[2.0] Use Language Library?

Mark threads with "[2.0]" for discussions about features in the longer-term future, "[1.6]" is for short-term. This is not the place for general discussions or plugin or template requests. Only features that are approved to happen by the core team should be listed here for better structuring.
Locked
User avatar
onli
Regular
Posts: 2231
Joined: Tue Sep 09, 2008 10:04 pm
Contact:

[2.0] Use Language Library?

Post by onli » Sat Jul 06, 2013 1:15 am

I'd like to discuss about the internationalization, which technical system 2.0 should use. At the moment, I see three real options, maybe someone knows another better one?
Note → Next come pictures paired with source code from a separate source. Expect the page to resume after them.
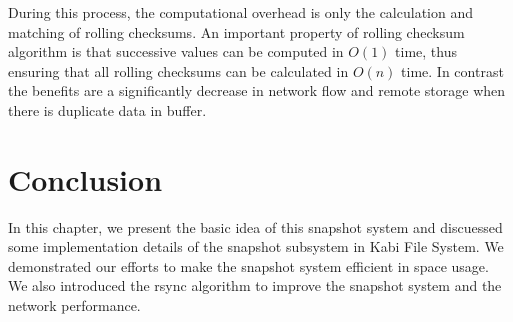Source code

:     During this process, the computational overhead is only the calculation and matching of rolling checksums. An important property of rolling checksum algorithm is that successive values can be computed in $O(1)$ time, thus ensuring that all rolling checksums can be calculated in $O(n)$ time. In contrast the benefits are a significantly decrease in network flow and remote storage when there is duplicate data in buffer.

\section{Conclusion}

   In this chapter, we present the basic idea of this snapshot system and discuessed some implementation details of the snapshot subsystem in Kabi File System. We demonstrated our efforts to make the snapshot system efficient in space usage. We also introduced the rsync algorithm to improve the snapshot system and the network performance.
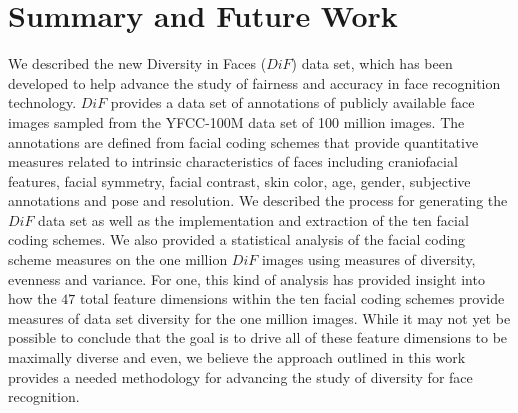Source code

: \documentclass[letterpaper,11pt]{article}
\begin{document}

\section{Summary and Future Work} \label{sec:conclusion}

We described the new Diversity in Faces ($DiF$) data set, which has been developed to help advance the study of fairness and accuracy in face recognition technology.  $DiF$ provides a data set of annotations of publicly available face images sampled from the YFCC-100M data set of 100 million images.  The annotations are defined from facial coding schemes that provide quantitative measures related to intrinsic characteristics of faces including craniofacial features, facial symmetry, facial contrast, skin color, age, gender, subjective annotations and pose and resolution.  We described the process for generating the $DiF$ data set as well as the implementation and extraction of the ten facial coding schemes.  We also provided a statistical analysis of the facial coding scheme measures on the one million $DiF$ images using measures of diversity,  evenness and variance.  For one, this kind of analysis has provided insight into how the $47$ total feature dimensions within the ten facial coding schemes provide measures of data set diversity for the one million images.  While it may not yet be possible to conclude that the goal is to drive all of these feature dimensions to be maximally diverse and even, we believe the approach outlined in this work provides a needed methodology for advancing the study of diversity for face recognition.   
\end{document}
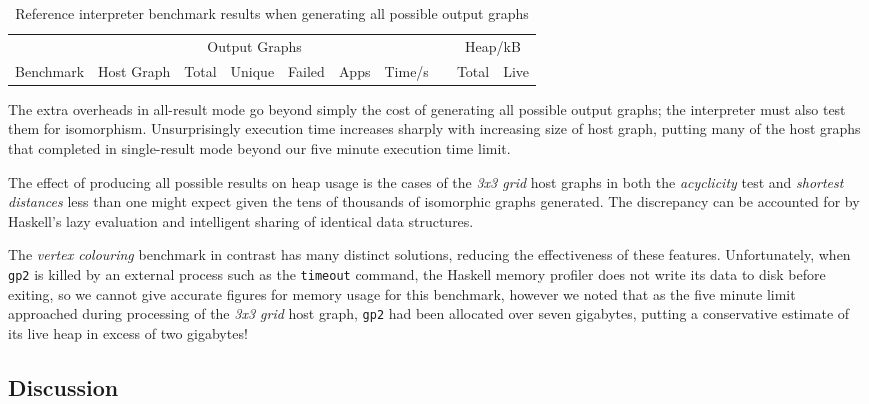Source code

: \begin{table}[h]
\begin{minipage}{\textwidth}
\centering

\begin{tabular}{llrrrrrcrr}
\hline 
&  & \multicolumn{3}{c}{Output Graphs} & & && \multicolumn{2}{c}{Heap/kB}\\
Benchmark          & Host Graph & Total & Unique   & Failed & Apps & Time/s   & & Total  & Live \\
\hline 

\end{tabular}

\caption[Reference interpreter benchmarks]{Reference interpreter benchmark results when generating all possible output graphs}

\label{table:resultsAll}
\end{minipage}
\end{table}

The extra overheads in all-result mode go beyond simply the cost of generating all possible output graphs; the interpreter must also test them for isomorphism. Unsurprisingly execution time increases sharply with increasing size of host graph, putting many of the host graphs that completed in single-result mode beyond our five minute execution time limit.

The effect of producing all possible results on heap usage is the cases of the \textit{3x3 grid} host graphs in both the \textit{acyclicity} test and \textit{shortest distances} less than one might expect given the tens of thousands of isomorphic graphs generated. The discrepancy can be accounted for by Haskell's lazy evaluation and intelligent sharing of identical data structures.

The \textit{vertex colouring} benchmark in contrast has many distinct solutions, reducing the effectiveness of these features. Unfortunately, when \texttt{gp2} is killed by an external process such as the \texttt{timeout} command, the Haskell memory profiler does not write its data to disk before exiting, so we cannot give accurate figures for memory usage for this benchmark, however we noted that as the five minute limit approached during processing of the \textit{3x3 grid} host graph, \texttt{gp2} had been allocated over seven gigabytes, putting a conservative estimate of its live heap in excess of two gigabytes!


\subsection{Discussion}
I will shortly describe the systems available and what speaks in my eyes for and against them:

1. The current system (constants)
The current system is simple: Loading every possibly needed string as a constant which is afterwards globally available.

Pro:
  • Easy to understand
  • Plain text, easy to edit
  • Tools in place, and code wouldn't need to get changed
  • As fast as a constant-lookup in PHP
Contra:
  • The code loading that is a bit cumbersome, for example the include/lang.inc.php is included twice in serendipity_config to load the language
  • A mix of custom charsets and UTF-8 (in my eyes, it's time for a UTF-8 solution)
  • On every load of serendipity, all those constants are fetched from the file and loaded into memory. According to my test, this costs about of 1,25 MB (checked with memory_get_usage(true) directly for and after the second include - if someone knows a better way to measure that, please speak up). Depending on the perspective, that is either a lot (for mere language constants) or negligible (compared to ram available on modern systems)
  • As fast as a constant-lookup in PHP
2. php-i18n (https://github.com/Philipp15b/php-i18n)
That looks like a pretty simple system. Translations are stored in .ini-files, it includes a system for automatic language detection (which can be overwritten) and caching is integrated as well. Glancing over the code, it seems to work by translating the ini via parse_ini_file into an associative array, caching that step, and creating an object containing the translated strings.

Pro:
  • Plain text, easy to edit
  • Having the translations enclosed in its own array prettier than having them as constants
  • Could be a bit faster
Contra:
  • I don't think it would save any memory compared to the current system
  • Lots of changes necessary
  • Speed difference probably minimal
3. Gettext
Gettext is the professional and right way to do something like this. That said, I personally don't like that system very much, I try not to let affect that my judgement too much. It translates .po files into binary mo-files, which could be the fastest option if done right.

Pro
  • Probably fast
  • Proven, widely used system
Contra
  • compilation step necessary
  • Lots of changes necessary
  • Is the gettext-extension available on every target system (guess it should be, and there is a fallback: https://launchpad.net/php-gettext/)
4. intl
A new PHP-API for internationalization, probably also somehow useable for our purposes, but I understand exactly nil of the documentation. But if someone has an understanding of that system, maybe it is an option as well.

User avatar
garvinhicking
Core Developer
Posts: 30020
Joined: Tue Sep 16, 2003 9:45 pm
Location: Cologne, Germany
Contact:

Re: [2.0] Use Language Library?

Post by garvinhicking » Mon Jul 08, 2013 9:28 am

Hi!

Yeah, this thing has bugging me as well since the early days. I'm not yet sure that a different tool like php-i18n has that much advantage over the current, established scheme of things, so that it's worth the hassle of adjusting to it. Also, I find gettext quite ugly to work with.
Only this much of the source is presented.